As a percentage of the population, Cambodia was the region’s riskiest country for activists, with 40 reported infringements.
The most culpable company is Phnom Penh-headquartered casino firm NagaCorp, which filed a lawsuit against four female workers who have been on strike since December 2021, protesting against mass layoffs. The women could face up to 10 years in prison for alleged charges of breaking and entering, property damage and unlawful confinement. NagaWorld union leader Chhim Sithar was also arrested and detained for her part in the protests.
Attacks on environment defenders in Asia-Pacific in 2022
India – 54 reported attacks
Cambodia – 40
The Philippines – 32
Indonesia – 13
Nepal – 10
Myanmar – 8
Vietnam – 5
Bangladesh – 4
Thailand – 3
Kyrgyzstan – 3
Sri Lanka – 2
Pakistan – 2
Kazakhstan – 2
Malaysia – 2
Timor-Leste – 1
Mongolia – 1
South Korea – 1
Source: Business & Human Rights Resource Centre
Legislation lacking to protect defenders
Asia Pacific (183 reported attacks) was second only to Latin America (227) as the most perilous region for environmental activists in 2022, a trend the Centre has observed since 2015.
Brazil – which last year was being run by Jair Bolsonaro, a president nicknamed “Mr Chainsaw” for his policies that laid siege to the Amazon rainforest and Indigenous peoples – was the riskiest country globally for activists.
There were only five attacks on human rights and environment defenders in North America and 11 in Western and Central Europe.
Globally, there were 555 attacks on activists in 2022, a drop compared to the previous year, when 615 infringements were recorded.
Attacks have also declined overall in Asia Pacific. There was a total of 247 last year.
BHRRC noted that it only tracks publicly available information and many non-lethal attacks including death threats and judicial harassment go unreported, so the problem is likely to be more severe than the data shows.
BHRRC’s senior programme manager Christen Dobson said the scale of attacks against environmental defenders shows that governments are failing in their duty to protect human rights and that voluntary action by companies to prevent harm is falling short.

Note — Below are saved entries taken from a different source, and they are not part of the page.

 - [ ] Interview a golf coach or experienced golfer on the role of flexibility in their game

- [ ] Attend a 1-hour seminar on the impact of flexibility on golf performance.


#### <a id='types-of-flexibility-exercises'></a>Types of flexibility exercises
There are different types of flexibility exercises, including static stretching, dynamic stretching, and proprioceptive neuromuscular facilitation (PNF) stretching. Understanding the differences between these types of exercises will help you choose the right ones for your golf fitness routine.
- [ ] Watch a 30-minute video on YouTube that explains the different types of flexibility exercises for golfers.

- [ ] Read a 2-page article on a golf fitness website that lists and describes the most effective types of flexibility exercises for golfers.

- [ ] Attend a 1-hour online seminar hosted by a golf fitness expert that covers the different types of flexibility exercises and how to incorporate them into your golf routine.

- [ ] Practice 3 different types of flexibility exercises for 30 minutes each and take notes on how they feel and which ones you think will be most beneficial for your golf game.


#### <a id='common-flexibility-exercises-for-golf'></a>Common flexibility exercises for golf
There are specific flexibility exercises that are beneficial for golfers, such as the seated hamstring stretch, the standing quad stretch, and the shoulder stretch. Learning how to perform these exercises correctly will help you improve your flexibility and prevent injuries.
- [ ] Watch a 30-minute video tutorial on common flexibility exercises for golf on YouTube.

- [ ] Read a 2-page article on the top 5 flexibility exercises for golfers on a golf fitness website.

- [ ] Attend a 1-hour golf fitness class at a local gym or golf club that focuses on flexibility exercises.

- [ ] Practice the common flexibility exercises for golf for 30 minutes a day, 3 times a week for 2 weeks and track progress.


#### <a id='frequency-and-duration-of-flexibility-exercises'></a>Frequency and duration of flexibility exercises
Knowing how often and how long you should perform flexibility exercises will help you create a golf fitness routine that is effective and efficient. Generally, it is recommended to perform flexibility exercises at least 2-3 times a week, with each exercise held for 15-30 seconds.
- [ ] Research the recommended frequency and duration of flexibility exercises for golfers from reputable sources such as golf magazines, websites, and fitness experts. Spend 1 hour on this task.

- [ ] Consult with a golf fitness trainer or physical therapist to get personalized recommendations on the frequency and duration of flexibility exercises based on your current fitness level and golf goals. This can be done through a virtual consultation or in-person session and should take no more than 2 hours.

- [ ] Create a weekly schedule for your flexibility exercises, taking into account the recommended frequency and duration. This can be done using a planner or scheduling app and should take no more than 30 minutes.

“There is an urgent need for robust mandatory human rights and environmental due diligence legislation, which is grounded in safe and effective stakeholder engagement. Crucially, this legislation must contain strong safeguards for human rights defenders,” she said.
Other studies of assault on environmental defenders have shown different results. Global Witness, another non-profit that monitors the persecution of activists, found that the Philippines is the region’s deadliest country for environmental activists, with 19 Filipinos killed defending their land against corporate interests in 2021 and 14 murdered in India.
Climate activists under fire
People on the frontline of the climate movement came under attack more than any other kind of activist in 2022, the data showed. This has “severe” implications for the just transition, the BHRRC report’s authors said.
Three-quarters of attacks were against climate, land and environmental defenders and over a fifth of attacks (23 per cent) were against Indigenous peoples, who are widely regarded as the most effective guardians of the world’s natural spaces.
Nearly one-quarter of attacks were against female human rights defenders. The study found that women tend to be targeted with harassment of a sexualised nature and smear campaigns that criticise women for spending time on activism rather than taking care of the home.
Mining is the most dangerous sector for activists, with nearly 30 per cent of attacks on people pushing back against resource extraction last year.
The report emerges as activism against the mining of nickel – a mineral used in electric car batteries and solar panels – intensifies in the biodiversity hotspot of Palawan in the Philippines.
Last month, a group of demonstrators campaigning against Ipilan Nickel Mining Corp (INC) in Brooke’s Point, Palawan, were rounded up and handed over to the police. A number of were injured, including senior citizens, according to a local non-profit.